Впрочем, Ривера не вдавался в рассуждения. Он твердо знал, что должен выиграть этот бой. Иного выхода не существовало. Тем, кто сидел в этом переполненном зале, в голову не приходило, какие могучие силы стоят за его спиной. Дэнни Уорд дрался за деньги, за легкую жизнь, покупаемую на эти деньги. То же, за что дрался Ривера, пылало в его мозгу, и, пока он ожидал в углу ринга своего хитроумного противника, ослепительные и страшные видения, как наяву, проходили перед его широко открытыми глазами.

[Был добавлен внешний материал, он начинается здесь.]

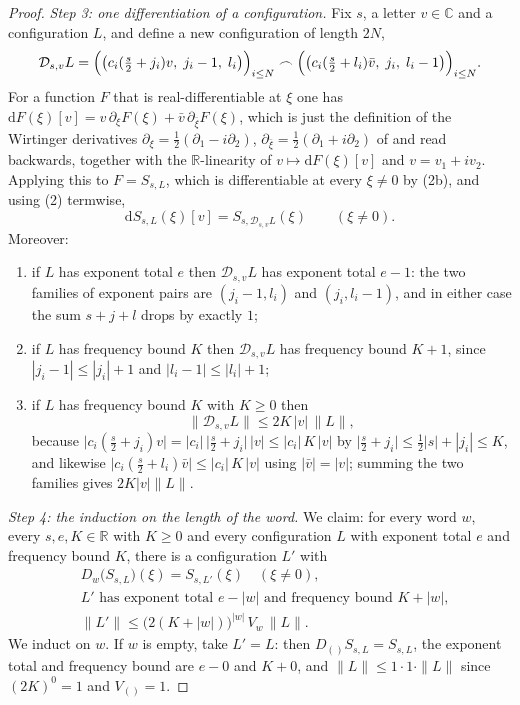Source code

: \begin{proof}
\emph{Step 3: one differentiation of a configuration.}  Fix $s$, a letter
$v\in\mathbb{C}$ and a configuration $L$, and define a new configuration of
length $2N$,
\[
  \mathcal{D}_{s,v}L
  =\Bigl(\bigl(c_i(\tfrac{s}{2}+j_i)v,\;j_i-1,\;l_i\bigr)\Bigr)_{i\le N}
   \frown
   \Bigl(\bigl(c_i(\tfrac{s}{2}+l_i)\bar v,\;j_i,\;l_i-1\bigr)\Bigr)_{i\le N}.
\]
For a function $F$ that is real-differentiable at $\xi$ one has
$\mathrm{d}F(\xi)[v]=v\,\partial_\xi F(\xi)+\bar v\,\partial_{\bar\xi}F(\xi)$,
which is just the definition of the Wirtinger derivatives
$\partial_\xi=\tfrac12(\partial_1-i\partial_2)$,
$\partial_{\bar\xi}=\tfrac12(\partial_1+i\partial_2)$ of  and
 read backwards, together with the $\mathbb{R}$-linearity of
$v\mapsto\mathrm{d}F(\xi)[v]$ and $v=v_1+iv_2$.  Applying this to
$F=S_{s,L}$, which is differentiable at every $\xi\ne0$ by (2b), and using
(2) termwise,
\begin{equation}\tag{4}
  \mathrm{d}S_{s,L}(\xi)[v]=S_{s,\mathcal{D}_{s,v}L}(\xi)\qquad(\xi\ne0).
\end{equation}
Moreover:
\begin{enumerate}
\item[(i)] if $L$ has exponent total $e$ then $\mathcal{D}_{s,v}L$ has
  exponent total $e-1$: the two families of exponent pairs are
  $(j_i-1,l_i)$ and $(j_i,l_i-1)$, and in either case the sum
  $s+j+l$ drops by exactly $1$;
\item[(ii)] if $L$ has frequency bound $K$ then $\mathcal{D}_{s,v}L$ has
  frequency bound $K+1$, since $|j_i-1|\le|j_i|+1$ and $|l_i-1|\le|l_i|+1$;
\item[(iii)] if $L$ has frequency bound $K$ with $K\ge0$ then
  \begin{equation}\tag{5}
    \bigl\|\mathcal{D}_{s,v}L\bigr\|\le 2K\,|v|\,\|L\| ,
  \end{equation}
  because $\bigl|c_i(\tfrac{s}{2}+j_i)v\bigr|=|c_i|\,
  \bigl|\tfrac{s}{2}+j_i\bigr|\,|v|\le|c_i|\,K\,|v|$ by
  $\bigl|\tfrac{s}{2}+j_i\bigr|\le\tfrac12|s|+|j_i|\le K$, and likewise
  $\bigl|c_i(\tfrac{s}{2}+l_i)\bar v\bigr|\le|c_i|\,K\,|v|$ using
  $|\bar v|=|v|$; summing the two families gives $2K|v|\|L\|$.
\end{enumerate}

\emph{Step 4: the induction on the length of the word.}  We claim: for every
word $w$, every $s,e,K\in\mathbb{R}$ with $K\ge0$ and every configuration $L$
with exponent total $e$ and frequency bound $K$, there is a configuration $L'$
with
\begin{equation}\tag{6}
  \begin{aligned}
  &D_w\bigl(S_{s,L}\bigr)(\xi)=S_{s,L'}(\xi)\quad(\xi\ne0),\\
  &L'\text{ has exponent total }e-|w|\text{ and frequency bound }K+|w|,\\
  &\|L'\|\le\bigl(2(K+|w|)\bigr)^{|w|}\,V_w\,\|L\| .
  \end{aligned}
\end{equation}
We induct on $w$.  If $w$ is empty, take $L'=L$: then $D_{()}S_{s,L}=S_{s,L}$,
the exponent total and frequency bound are $e-0$ and $K+0$, and
$\|L\|\le1\cdot1\cdot\|L\|$ since $(2K)^{0}=1$ and $V_{()}=1$.


\end{proof}
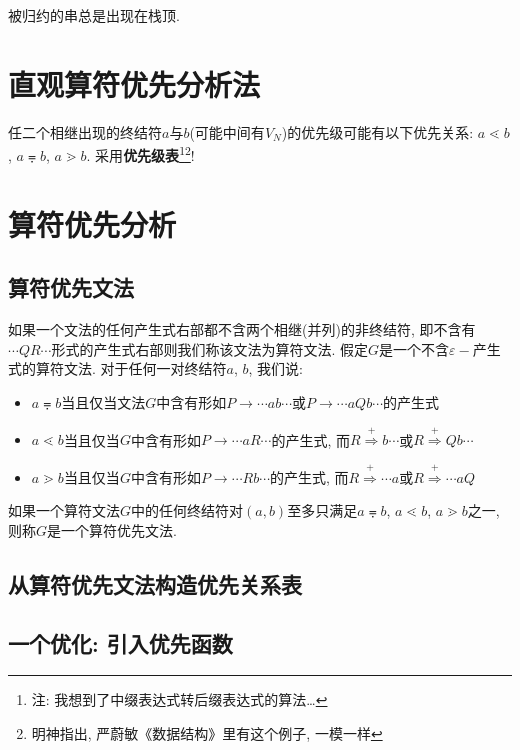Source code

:         被归约的串总是出现在栈顶.

    \section{直观算符优先分析法}

        任二个相继出现的终结符$a$与$b$(可能中间有$V_N$)的优先级可能有以下优先关系: $a\lessdot b$, $a\eqdot b$, $a\gtrdot b$. 采用\textbf{优先级表}\footnote{注: 我想到了中缀表达式转后缀表达式的算法\ldots}\footnote{明神指出, 严蔚敏《数据结构》里有这个例子, 一模一样}!

    \section{算符优先分析}

        \subsection{算符优先文法}

            如果一个文法的任何产生式右部都不含两个相继(并列)的非终结符, 即不含有$\cdots QR\cdots$形式的产生式右部则我们称该文法为\textsf{算符文法}. 假定$G$是一个不含$\varepsilon-$产生式的算符文法. 对于任何一对终结符$a$, $b$, 我们说: 
            \begin{itemize}
                \item $a\eqdot b$当且仅当文法$G$中含有形如$P\to \cdots ab\cdots$或$P\to \cdots aQb\cdots$的产生式
                \item $a\lessdot b$当且仅当$G$中含有形如$P\to \cdots aR\cdots$的产生式, 而$R\stackrel{+}{\Rightarrow}b\cdots$或$R\stackrel{+}{\Rightarrow}Qb\cdots$
                \item $a\gtrdot b$当且仅当$G$中含有形如$P\to \cdots Rb\cdots$的产生式, 而$R\stackrel{+}{\Rightarrow}\cdots a$或$R\stackrel{+}{\Rightarrow}\cdots aQ$
            \end{itemize}
            如果一个算符文法$G$中的任何终结符对$(a,b)$至多只满足$a\eqdot b$, $a\lessdot b$, $a\gtrdot b$之一, 则称$G$是一个\textsf{算符优先文法}.

        \subsection{从算符优先文法构造优先关系表}

            

        \subsection{一个优化: 引入优先函数}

Он видел белые стены гидростанции в Рио-Бланко. Видел шесть тысяч рабочих, голодных и изнуренных. Видел ребятишек лет семи-восьми, за десять центов работающих целую смену. Видел мертвенно бледные лица ходячих трупов — рабочих-красильщиков. Он помнил, что его отец называл эти красильни «камерами самоубийц», — год работы в них означал смерть. Он видел маленькое патио [внутренний дворик (исп.)] и свою мать, вечно возившуюся со скудным хозяйством и все же находившую время ласкать и любить сына. Видел и отца. могучего, широкоплечего длинноусого человека, который всех любил и чье сердце было так щедро, что избыток этой любви изливался и на мать и на маленького мучачо [мальчик (исп.)], игравшего в углу патио. В те дни его звали не Фелипе Ривера, а Фернандес: он носил фамилию отца и матери. Его имя было Хуан. Впоследствии он переменил и то и другое. Фамилия Фернандес была слишком ненавистна полицейским префектам и жандармам.

Большой добродушный Хоакин Фернандес! Немалое место занимал он в видениях Риверы. В те времена малыш ничего не понимал, но теперь, оглядываясь назад, юноша понимал все. Он словно опять видел отца за наборной кассой в маленькой типографии или за письменным столом — выводящим бесконечные, торопливые, неровные строчки. Он опять переживал те таинственные вечера, когда рабочие под покровом тьмы, точно злодеи, сходились к его отцу и вели долгие, нескончаемые беседы, а он, мучачо, без сна лежал в своем уголке.

Откуда-то издалека до него донесся голос Хэгерти:

— Ни в коем случае сразу не ложиться на пол. Такова инструкция. Получай трепку за свои деньги!

Десять минут прошло, а Ривера все еще сидел в своем углу. Дэнни не показывался: видимо, он хотел выжать все, что можно, из своего трюка.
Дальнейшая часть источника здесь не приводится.